6.6 Key Steps of PCA in Practice

PCA consists of several main computational steps to identify and project data onto a lower-dimensional subspace.

1. Mean Subtraction

Center the data by subtracting the mean vector: \[ \boldsymbol{\mu} = \frac{1}{N} \sum_{n=1}^N \mathbf{x}_n, \quad \mathbf{x}_n \leftarrow \mathbf{x}_n - \boldsymbol{\mu}. \] This ensures the dataset has zero mean, which improves numerical stability.

2. Standardization

Divide each dimension by its standard deviation \(\sigma_d\): \[ x_{n}^{(d)} \leftarrow \frac{x_{n}^{(d)} - \mu_d}{\sigma_d}, \quad d = 1, \dots, D. \] This step removes scale dependence and gives each feature unit variance.

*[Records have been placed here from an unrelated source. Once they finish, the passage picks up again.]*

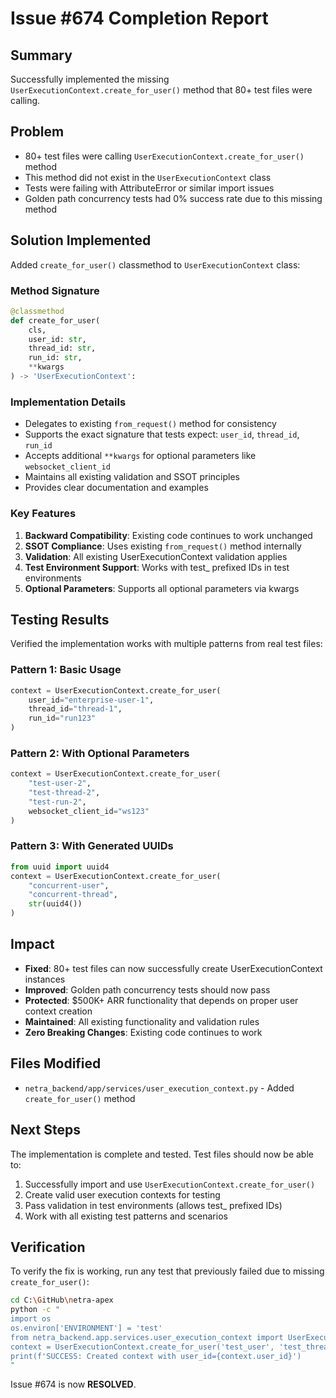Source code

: # Issue #674 Completion Report

## Summary
Successfully implemented the missing `UserExecutionContext.create_for_user()` method that 80+ test files were calling.

## Problem
- 80+ test files were calling `UserExecutionContext.create_for_user()` method
- This method did not exist in the `UserExecutionContext` class
- Tests were failing with AttributeError or similar import issues
- Golden path concurrency tests had 0% success rate due to this missing method

## Solution Implemented
Added `create_for_user()` classmethod to `UserExecutionContext` class:

### Method Signature
```python
@classmethod
def create_for_user(
    cls,
    user_id: str,
    thread_id: str,
    run_id: str,
    **kwargs
) -> 'UserExecutionContext':
```

### Implementation Details
- Delegates to existing `from_request()` method for consistency
- Supports the exact signature that tests expect: `user_id`, `thread_id`, `run_id`
- Accepts additional `**kwargs` for optional parameters like `websocket_client_id`
- Maintains all existing validation and SSOT principles
- Provides clear documentation and examples

### Key Features
1. **Backward Compatibility**: Existing code continues to work unchanged
2. **SSOT Compliance**: Uses existing `from_request()` method internally
3. **Validation**: All existing UserExecutionContext validation applies
4. **Test Environment Support**: Works with test_ prefixed IDs in test environments
5. **Optional Parameters**: Supports all optional parameters via kwargs

## Testing Results
Verified the implementation works with multiple patterns from real test files:

### Pattern 1: Basic Usage
```python
context = UserExecutionContext.create_for_user(
    user_id="enterprise-user-1",
    thread_id="thread-1",
    run_id="run123"
)
```

### Pattern 2: With Optional Parameters
```python
context = UserExecutionContext.create_for_user(
    "test-user-2",
    "test-thread-2",
    "test-run-2",
    websocket_client_id="ws123"
)
```

### Pattern 3: With Generated UUIDs
```python
from uuid import uuid4
context = UserExecutionContext.create_for_user(
    "concurrent-user",
    "concurrent-thread",
    str(uuid4())
)
```

## Impact
- **Fixed**: 80+ test files can now successfully create UserExecutionContext instances
- **Improved**: Golden path concurrency tests should now pass
- **Protected**: $500K+ ARR functionality that depends on proper user context creation
- **Maintained**: All existing functionality and validation rules
- **Zero Breaking Changes**: Existing code continues to work

## Files Modified
- `netra_backend/app/services/user_execution_context.py` - Added `create_for_user()` method

## Next Steps
The implementation is complete and tested. Test files should now be able to:
1. Successfully import and use `UserExecutionContext.create_for_user()`
2. Create valid user execution contexts for testing
3. Pass validation in test environments (allows test_ prefixed IDs)
4. Work with all existing test patterns and scenarios

## Verification
To verify the fix is working, run any test that previously failed due to missing `create_for_user()`:
```bash
cd C:\GitHub\netra-apex
python -c "
import os
os.environ['ENVIRONMENT'] = 'test'
from netra_backend.app.services.user_execution_context import UserExecutionContext
context = UserExecutionContext.create_for_user('test_user', 'test_thread', 'test_run')
print(f'SUCCESS: Created context with user_id={context.user_id}')
"
```

Issue #674 is now **RESOLVED**.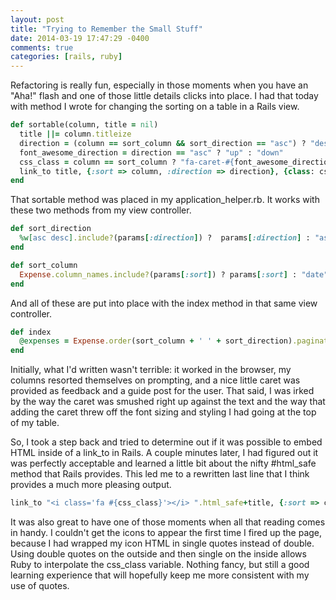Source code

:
 ```yaml
---
layout: post
title: "Trying to Remember the Small Stuff"
date: 2014-03-19 17:47:29 -0400
comments: true
categories: [rails, ruby] 
---
```


Refactoring is really fun, especially in those moments when you have an "Aha!" flash and one of those little details clicks into place. I had that today with method I wrote for changing the sorting on a table in a Rails view. 

``` ruby
def sortable(column, title = nil)
  title ||= column.titleize
  direction = (column == sort_column && sort_direction == "asc") ? "desc" : "asc"
  font_awesome_direction = direction == "asc" ? "up" : "down"
  css_class = column == sort_column ? "fa-caret-#{font_awesome_direction}" : nil
  link_to title, {:sort => column, :direction => direction}, {class: css_class}
end
```

That sortable method was placed in my application_helper.rb. It works with these two methods from my view controller. 

``` ruby
def sort_direction
  %w[asc desc].include?(params[:direction]) ?  params[:direction] : "asc"
end

def sort_column
  Expense.column_names.include?(params[:sort]) ? params[:sort] : "date"
end
```

And all of these are put into place with the index method in that same view controller. 

``` ruby
def index
  @expenses = Expense.order(sort_column + ' ' + sort_direction).paginate(page: params[:page])
end
```  

Initially, what I'd written wasn't terrible: it worked in the browser, my columns resorted themselves on prompting, and a nice little caret was provided as feedback and a guide post for the user. That said, I was irked by the way the caret was smushed right up against the text and the way that adding the caret threw off the font sizing and styling I had going at the top of my table. 

So, I took a step back and tried to determine out if it was possible to embed HTML inside of a link_to in Rails. A couple minutes later, I had figured out it was perfectly acceptable and learned a little bit about the nifty \#html\_safe method that Rails provides. This led me to a rewritten last line that I think provides a much more pleasing output. 

``` ruby
link_to "<i class='fa #{css_class}'></i> ".html_safe+title, {:sort => column, :direction => direction}
```

It was also great to have one of those moments when all that reading comes in handy. I couldn't get the icons to appear the first time I fired up the page, because I had wrapped my icon HTML in single quotes instead of double. Using double quotes on the outside and then single on the inside allows Ruby to interpolate the css\_class variable. Nothing fancy, but still a good learning experience that will hopefully keep me more consistent with my use of quotes. 
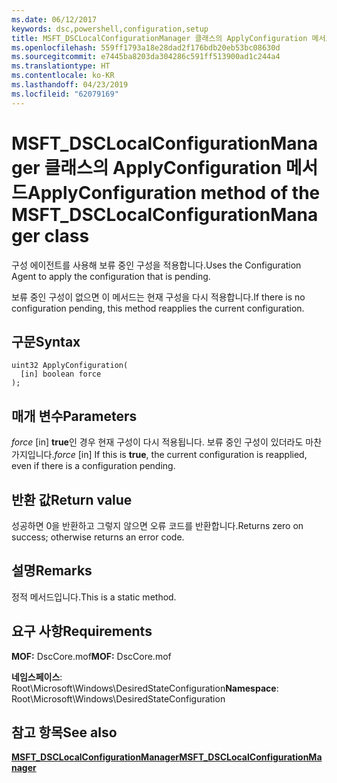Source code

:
 ```yaml
---
ms.date: 06/12/2017
keywords: dsc,powershell,configuration,setup
title: MSFT_DSCLocalConfigurationManager 클래스의 ApplyConfiguration 메서드
ms.openlocfilehash: 559ff1793a18e28dad2f176bdb20eb53bc08630d
ms.sourcegitcommit: e7445ba8203da304286c591ff513900ad1c244a4
ms.translationtype: HT
ms.contentlocale: ko-KR
ms.lasthandoff: 04/23/2019
ms.locfileid: "62079169"
---
```

# <a name="applyconfiguration-method-of-the-msftdsclocalconfigurationmanager-class"></a><span data-ttu-id="f6d11-103">MSFT_DSCLocalConfigurationManager 클래스의 ApplyConfiguration 메서드</span><span class="sxs-lookup"><span data-stu-id="f6d11-103">ApplyConfiguration method of the MSFT_DSCLocalConfigurationManager class</span></span>

<span data-ttu-id="f6d11-104">구성 에이전트를 사용해 보류 중인 구성을 적용합니다.</span><span class="sxs-lookup"><span data-stu-id="f6d11-104">Uses the Configuration Agent to apply the configuration that is pending.</span></span>

<span data-ttu-id="f6d11-105">보류 중인 구성이 없으면 이 메서드는 현재 구성을 다시 적용합니다.</span><span class="sxs-lookup"><span data-stu-id="f6d11-105">If there is no configuration pending, this method reapplies the current configuration.</span></span>

## <a name="syntax"></a><span data-ttu-id="f6d11-106">구문</span><span class="sxs-lookup"><span data-stu-id="f6d11-106">Syntax</span></span>

```mof
uint32 ApplyConfiguration(
  [in] boolean force
);
```

## <a name="parameters"></a><span data-ttu-id="f6d11-107">매개 변수</span><span class="sxs-lookup"><span data-stu-id="f6d11-107">Parameters</span></span>

<span data-ttu-id="f6d11-108">*force* \[in\] **true**인 경우 현재 구성이 다시 적용됩니다. 보류 중인 구성이 있더라도 마찬가지입니다.</span><span class="sxs-lookup"><span data-stu-id="f6d11-108">*force* \[in\] If this is **true**, the current configuration is reapplied, even if there is a configuration pending.</span></span>

## <a name="return-value"></a><span data-ttu-id="f6d11-109">반환 값</span><span class="sxs-lookup"><span data-stu-id="f6d11-109">Return value</span></span>

<span data-ttu-id="f6d11-110">성공하면 0을 반환하고 그렇지 않으면 오류 코드를 반환합니다.</span><span class="sxs-lookup"><span data-stu-id="f6d11-110">Returns zero on success; otherwise returns an error code.</span></span>

## <a name="remarks"></a><span data-ttu-id="f6d11-111">설명</span><span class="sxs-lookup"><span data-stu-id="f6d11-111">Remarks</span></span>

<span data-ttu-id="f6d11-112">정적 메서드입니다.</span><span class="sxs-lookup"><span data-stu-id="f6d11-112">This is a static method.</span></span>

## <a name="requirements"></a><span data-ttu-id="f6d11-113">요구 사항</span><span class="sxs-lookup"><span data-stu-id="f6d11-113">Requirements</span></span>

<span data-ttu-id="f6d11-114">**MOF:** DscCore.mof</span><span class="sxs-lookup"><span data-stu-id="f6d11-114">**MOF:** DscCore.mof</span></span>

<span data-ttu-id="f6d11-115">**네임스페이스**: Root\Microsoft\Windows\DesiredStateConfiguration</span><span class="sxs-lookup"><span data-stu-id="f6d11-115">**Namespace**: Root\Microsoft\Windows\DesiredStateConfiguration</span></span>

## <a name="see-also"></a><span data-ttu-id="f6d11-116">참고 항목</span><span class="sxs-lookup"><span data-stu-id="f6d11-116">See also</span></span>

[<span data-ttu-id="f6d11-117">**MSFT_DSCLocalConfigurationManager**</span><span class="sxs-lookup"><span data-stu-id="f6d11-117">**MSFT_DSCLocalConfigurationManager**</span></span>](msft-dsclocalconfigurationmanager.md)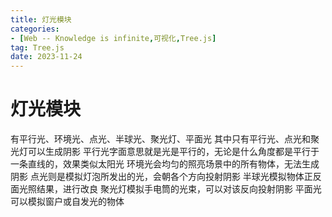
 ```yaml
---
title: 灯光模块
categories: 
- [Web -- Knowledge is infinite,可视化,Tree.js]
tag: Tree.js
date: 2023-11-24
---
```

# 灯光模块
有平行光、环境光、点光、半球光、聚光灯、平面光
其中只有平行光、点光和聚光灯可以生成阴影
平行光字面意思就是光是平行的，无论是什么角度都是平行于一条直线的，效果类似太阳光
环境光会均匀的照亮场景中的所有物体，无法生成阴影
点光则是模拟灯泡所发出的光，会朝各个方向投射阴影
半球光模拟物体正反面光照结果，进行改良
聚光灯模拟手电筒的光束，可以对该反向投射阴影
平面光可以模拟窗户或自发光的物体
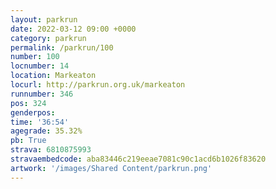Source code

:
 ```yaml
---
layout: parkrun
date: 2022-03-12 09:00 +0000
category: parkrun
permalink: /parkrun/100
number: 100
locnumber: 14
location: Markeaton
locurl: http://parkrun.org.uk/markeaton
runnumber: 346
pos: 324
genderpos: 
time: '36:54'
agegrade: 35.32%
pb: True
strava: 6810875993
stravaembedcode: aba83446c219eeae7081c90c1acd6b1026f83620
artwork: '/images/Shared Content/parkrun.png'
---
```


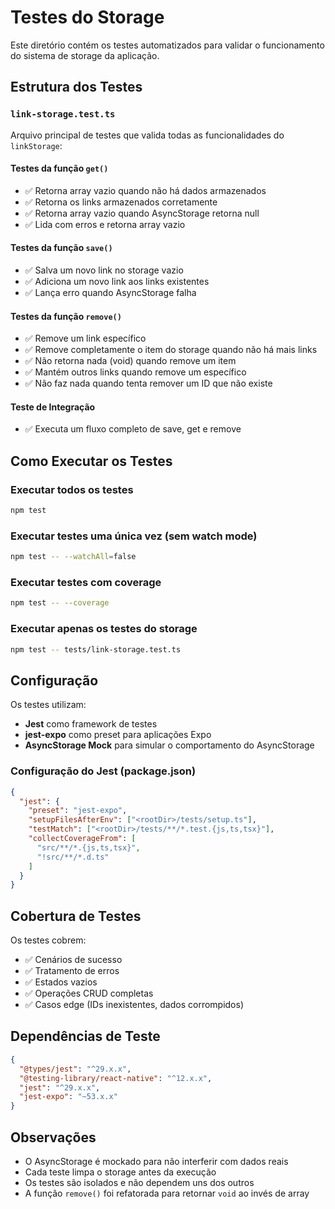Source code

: # Testes do Storage

Este diretório contém os testes automatizados para validar o funcionamento do sistema de storage da aplicação.

## Estrutura dos Testes

### `link-storage.test.ts`
Arquivo principal de testes que valida todas as funcionalidades do `linkStorage`:

#### **Testes da função `get()`**
- ✅ Retorna array vazio quando não há dados armazenados
- ✅ Retorna os links armazenados corretamente
- ✅ Retorna array vazio quando AsyncStorage retorna null
- ✅ Lida com erros e retorna array vazio

#### **Testes da função `save()`**
- ✅ Salva um novo link no storage vazio
- ✅ Adiciona um novo link aos links existentes
- ✅ Lança erro quando AsyncStorage falha

#### **Testes da função `remove()`**
- ✅ Remove um link específico
- ✅ Remove completamente o item do storage quando não há mais links
- ✅ Não retorna nada (void) quando remove um item
- ✅ Mantém outros links quando remove um específico
- ✅ Não faz nada quando tenta remover um ID que não existe

#### **Teste de Integração**
- ✅ Executa um fluxo completo de save, get e remove

## Como Executar os Testes

### Executar todos os testes
```bash
npm test
```

### Executar testes uma única vez (sem watch mode)
```bash
npm test -- --watchAll=false
```

### Executar testes com coverage
```bash
npm test -- --coverage
```

### Executar apenas os testes do storage
```bash
npm test -- tests/link-storage.test.ts
```

## Configuração

Os testes utilizam:
- **Jest** como framework de testes
- **jest-expo** como preset para aplicações Expo
- **AsyncStorage Mock** para simular o comportamento do AsyncStorage

### Configuração do Jest (package.json)
```json
{
  "jest": {
    "preset": "jest-expo",
    "setupFilesAfterEnv": ["<rootDir>/tests/setup.ts"],
    "testMatch": ["<rootDir>/tests/**/*.test.{js,ts,tsx}"],
    "collectCoverageFrom": [
      "src/**/*.{js,ts,tsx}",
      "!src/**/*.d.ts"
    ]
  }
}
```

## Cobertura de Testes

Os testes cobrem:
- ✅ Cenários de sucesso
- ✅ Tratamento de erros
- ✅ Estados vazios
- ✅ Operações CRUD completas
- ✅ Casos edge (IDs inexistentes, dados corrompidos)

## Dependências de Teste

```json
{
  "@types/jest": "^29.x.x",
  "@testing-library/react-native": "^12.x.x",
  "jest": "^29.x.x",
  "jest-expo": "~53.x.x"
}
```

## Observações

- O AsyncStorage é mockado para não interferir com dados reais
- Cada teste limpa o storage antes da execução
- Os testes são isolados e não dependem uns dos outros
- A função `remove()` foi refatorada para retornar `void` ao invés de array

3. Eigendecomposition of the Covariance Matrix

Compute the covariance matrix: \[ \mathbf{S} = \frac{1}{N} \mathbf{X} \mathbf{X}^\top. \] Then find its eigenvalues and eigenvectors: \[ \mathbf{S} \mathbf{u}_i = \lambda_i \mathbf{u}_i. \] The eigenvectors form an orthonormal basis (ONB), and the one with the largest eigenvalue defines the principal subspace.

4. Projection

To project a new data point \(\mathbf{x}_\ast\) onto the principal subspace:

Standardize using the training mean and standard deviation: \[ x_\ast^{(d)} \leftarrow \frac{x_\ast^{(d)} - \mu_d}{\sigma_d}. \]
Project: \[ \tilde{\mathbf{x}}_\ast = \mathbf{B}\mathbf{B}^\top \mathbf{x}_\ast. \] where \(\mathbf{B}\) contains the top eigenvectors as columns.
Obtain low-dimensional coordinates: \[ \mathbf{z}_\ast = \mathbf{B}^\top \mathbf{x}_\ast. \]
To recover the projection in the original data space: \[ \tilde{x}_\ast^{(d)} \leftarrow \tilde{x}_\ast^{(d)} \sigma_d + \mu_d. \]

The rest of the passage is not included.